Friday, 8 August 2025

From The Star to Chessbase

I've achieved another small milestone in my chess journey: for the first time, I've been published by the world-renowned ChessBase website. Every chessplayer worth his salt knows ChessBase, the Number One authority in chess news, and fronting their homepage today is my story on Yeoh Li Tian, soon to be Malaysia's first grandmaster once his achievement is ratified by the World Chess Federation. My article, From Prodigy to Grandmaster, traces Yeoh’s 20-year journey from a bright-eyed six-year-old to the history-making player he is today. You can read it by clicking here. [UPDATE: Chessbase India has also carried my story here.]

It took quite a bit of effort to get this story out. After Yeoh won the ChessHub–MCF First GM–IM Invitational Tournament at the Corus Hotel in Kuala Lumpur on the third of this month, I had to dig deep into my computer archives to retrieve a story I'd quietly kept on standby since 2018, in anticipation of this day eventually arriving. I went through it once, twice, many times, updating the facts, rechecking the timelines, polishing the phrasing (and still, one fact managed to slip through wrong!).

My regular chess column in The Star was discontinued back in March 2012, but there was an understanding that I could submit stories on an ad hoc basis if the occasion called for it. And to me, that meant only when something truly significant happened. In all these years, I had used that privilege only once, in October 2018, to pay tribute to Dato’ Tan Chin Nam after his passing. He had done so much for chess in this country. At the time, I remember thinking the next momentous occasion worth writing about would be when Malaysia finally produced its first grandmaster. By 2019, Yeoh had already secured two GM norms. The mood then was optimistic. The third norm felt imminent. So I drafted my first version of the story even though I had no idea when it would see the light of day.

Fast forward to this month, and during Yeoh’s ninth-round game against Nayaka Budhidharma, eyes across the country were glued to the live broadcast. When the final handshake came, and the result confirmed, I know for a fact that cheers erupted from living rooms, chess centres and WhatsApp groups everywhere. Suddenly, chess was news again. And I was ready. My story only needed its final polish. 

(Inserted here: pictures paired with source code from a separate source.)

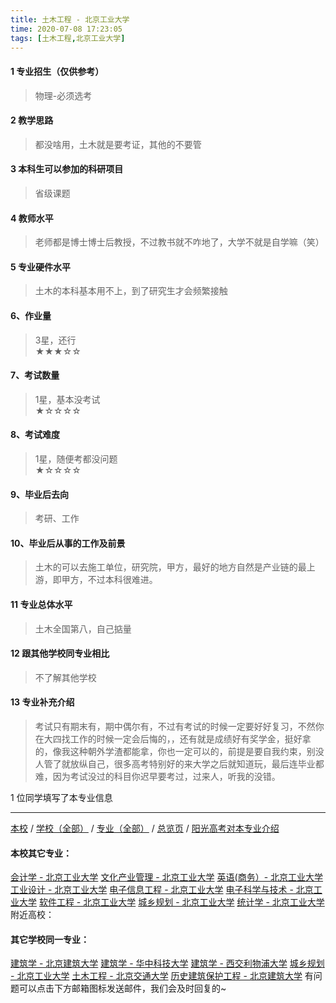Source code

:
 ```yaml
---
title: 土木工程 - 北京工业大学
time: 2020-07-08 17:23:05
tags: [土木工程,北京工业大学]
---
```

#### 1 专业招生（仅供参考）  
> 物理-必须选考



#### 2 教学思路  
> 都没啥用，土木就是要考证，其他的不要管



#### 3 本科生可以参加的科研项目  
>  省级课题



#### 4 教师水平
> 老师都是博士博士后教授，不过教书就不咋地了，大学不就是自学嘛（笑）



#### 5 专业硬件水平
> 土木的本科基本用不上，到了研究生才会频繁接触



#### 6、作业量
> 3星，还行  
★★★☆☆



#### 7、考试数量  
> 1星，基本没考试   
★☆☆☆☆



#### 8、考试难度  
> 1星，随便考都没问题   
★☆☆☆☆



#### 9、毕业后去向  
> 考研、工作



#### 10、毕业后从事的工作及前景  
> 土木的可以去施工单位，研究院，甲方，最好的地方自然是产业链的最上游，即甲方，不过本科很难进。



#### 11 专业总体水平 
> 土木全国第八，自己掂量



####  12 跟其他学校同专业相比 
> 不了解其他学校



####  13 专业补充介绍  
> 考试只有期末有，期中偶尔有，不过有考试的时候一定要好好复习，不然你在大四找工作的时候一定会后悔的，，还有就是成绩好有奖学金，挺好拿的，像我这种朝外学渣都能拿，你也一定可以的，前提是要自我约束，别没人管了就放纵自己，很多高考特别好的来大学之后就知道玩，最后连毕业都难，因为考试没过的科目你迟早要考过，过来人，听我的没错。


1 位同学填写了本专业信息
***
[本校](https://univgo.github.io/2020/07/08/北京工业大学) / [学校（全部）](https://univgo.github.io/2020/07/09/学校汇总页) / [专业（全部）](https://univgo.github.io/2020/07/09/专业汇总页) / [总览页](https://univgo.github.io/2020/07/09/总览) / [阳光高考对本专业介绍](http://gaokao.chsi.com.cn/sch/zyk/view.do?schId=73394534&specId=73384468)
#### 本校其它专业：
[会计学 - 北京工业大学](https://univgo.github.io/2020/07/08/会计%20-%20北京工业大学)
[文化产业管理 - 北京工业大学](https://univgo.github.io/2020/07/08/文化产业管理%20-%20北京工业大学)
[英语(商务）- 北京工业大学](https://univgo.github.io/2020/07/08/英语（商务）-%20北京工业大学)
[工业设计 - 北京工业大学](https://univgo.github.io/2020/07/08/工业设计%20-%20北京工业大学)
[电子信息工程 - 北京工业大学](https://univgo.github.io/2020/07/08/电子信息工程%20-%20北京工业大学)
[电子科学与技术 - 北京工业大学](https://univgo.github.io/2020/07/08/电子科学与技术%20-%20北京工业大学)
[软件工程 - 北京工业大学](https://univgo.github.io/2020/07/08/软件工程%20-%20北京工业大学)
[城乡规划 - 北京工业大学](https://univgo.github.io/2020/07/08/城乡规划%20-%20北京工业大学)
[统计学 - 北京工业大学](https://univgo.github.io/2020/07/08/统计%20-%20北京工业大学)
附近高校：
#### 其它学校同一专业：
[建筑学 - 北京建筑大学](https://univgo.github.io/2020/07/08/建筑学%20-%20北京建筑大学)
[建筑学 - 华中科技大学](https://univgo.github.io/2020/07/08/建筑学%20-%20华中科技大学)
[建筑学 - 西交利物浦大学](https://univgo.github.io/2020/07/08/建筑学%20-%20西交利物浦大学)
[城乡规划 - 北京工业大学](https://univgo.github.io/2020/07/08/城乡规划%20-%20北京工业大学)
[土木工程 - 北京交通大学](https://univgo.github.io/2020/07/08/土木工程%20-%20北京交通大学)
[历史建筑保护工程 - 北京建筑大学](https://univgo.github.io/2020/07/08/历史建筑保护工程%20-%20北京建筑大学)
有问题可以点击下方邮箱图标发送邮件，我们会及时回复的~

Believing that The Star ought to have the right of first refusal, I wrote to both editor@thestar.com.my and the Chief Content Officer, a rather grand title for Chief Editor, if you ask me, offering them the story. One day passed. Then two. Nothing. No reply. No acknowledgement. Look, I don’t care whether one is ordinary or a Datin Paduka, but professionalism should mean that one shouldn't be too busy to ignore little courtesies. Basic courtesy dictates that you at least reply to someone you’ve published before. Not too big a demand. Basic courtesy, get it? But no, just silence. Complete silence. To this day, not a word. Rather high-handed, right? And this from a media house fretting about declining readership and circulation. Good luck to them.

Thankfully, I had another avenue. Edwin Lam, who has contributed regularly to ChessBase over the years, recommended I send the story there. Over the last few days, I’ve been corresponding with their editorial team, and the version published today is a significantly updated and expanded version of what I originally sent to The Star. Do enjoy reading it.